|Chocolate Jesus - 2012-05-26 |
the eternally unfolding mystery of water
next up: ice, steam
LESS SUGAR FOR WATER
MORE SUGAR FOR JESUS
MORE WATER FOR JESUS
LESS WATER FOR SUGAR
|Chocolate Jesus - 2012-05-27 |
Is it? Even if you're unfamiliar w/ the phenomenon?
|Cube - 2012-05-27 |
It doesn't have to react to sugar, it just needs a spoon or something to break the surface tension and it'll start to boil.
|big pincers - 2012-05-27 |
this has happened to me once or twice when adding sugar to microwaved coffee. scary shit
|memedumpster - 2012-05-27 |
I ran across superheated water by accident on snopes. I had never heard of it before. Like every human alive except Chocolate Jesus, I was curious to know more.

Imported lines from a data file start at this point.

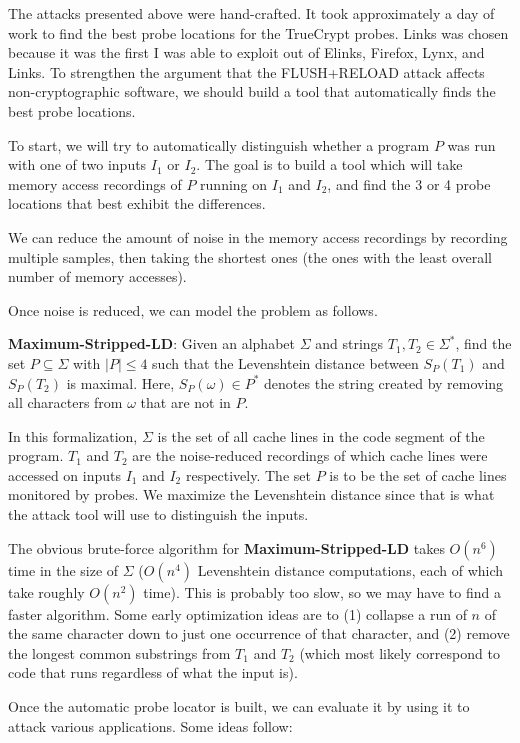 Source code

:\documentclass{acm_proc_article-sp}
\begin{document}
The attacks presented above were hand-crafted. It took approximately a day of
work to find the best probe locations for the TrueCrypt probes. Links was chosen
because it was the first I was able to exploit out of Elinks, Firefox, Lynx, and
Links. To strengthen the argument that the FLUSH+RELOAD attack affects
non-cryptographic software, we should build a tool that automatically finds the
best probe locations. 

To start, we will try to automatically distinguish whether a program $P$ was run
with one of two inputs $I_1$ or $I_2$. The goal is to build a tool which will
take memory access recordings of $P$ running on $I_1$ and $I_2$, and find the
3 or 4 probe locations that best exhibit the differences.

We can reduce the amount of noise in the memory access recordings by recording
multiple samples, then taking the shortest ones (the ones with the least overall
number of memory accesses).

Once noise is reduced, we can model the problem as follows.

\textbf{Maximum-Stripped-LD}: Given an alphabet $\Sigma$ and strings $T_1, T_2
\in \Sigma^{*}$, find the set $P \subseteq \Sigma$ with $|P| \leq 4$ such that
the Levenshtein distance between $S_P(T_1)$ and $S_P(T_2)$ is maximal. Here,
$S_P(\omega) \in P^{*}$ denotes the string created by removing all characters
from $\omega$ that are not in $P$.

In this formalization, $\Sigma$ is the set of all cache lines in the code
segment of the program. $T_1$ and $T_2$ are the noise-reduced recordings of
which cache lines were accessed on inputs $I_1$ and $I_2$ respectively. The set
$P$ is to be the set of cache lines monitored by probes. We maximize the
Levenshtein distance since that is what the attack tool will use to distinguish
the inputs.

The obvious brute-force algorithm for \textbf{Maximum-Stripped-LD} takes
$O(n^6)$ time in the size of $\Sigma$ ($O(n^4)$ Levenshtein distance
computations, each of which take roughly $O(n^2)$ time). This is probably too
slow, so we may have to find a faster algorithm. Some early optimization ideas
are to (1) collapse a run of $n$ of the same character down to just one
occurrence of that character, and (2) remove the longest common substrings from
$T_1$ and $T_2$ (which most likely correspond to code that runs regardless of
what the input is).

Once the automatic probe locator is built, we can evaluate it by using it to
attack various applications. Some ideas follow:
\end{document}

|Binro the Heretic - 2012-05-27 |
I used to work for a company that designed steam heating systems for factories like paper mills & such.
A vital component was a device called the "desuperheater" that prevented this from happening on a large scale. If it didn't function properly, sudden release of the gasses the water had absorbed would result in explosions powerful enough to destroy sections of the factory and kill people.
We had to test all our desuperheaters. The only way to do that was to take them out to a big open field behind the fabrication facility and hook it up to a massive boiler. and miniature steam system. Then, the engineers would heat the water as fast as they could while reading the gauges inside "the duck blind", a three-sided reinforced metal hut located at the edge of the field.
If the desuperheater didn't work, there were parts of the mini steam system designed to be weak so the explosion was controlled.
In the time I worked there, we never had a desuperheater fail, but there had apparently been a lot of trial and error when the company was first starting out.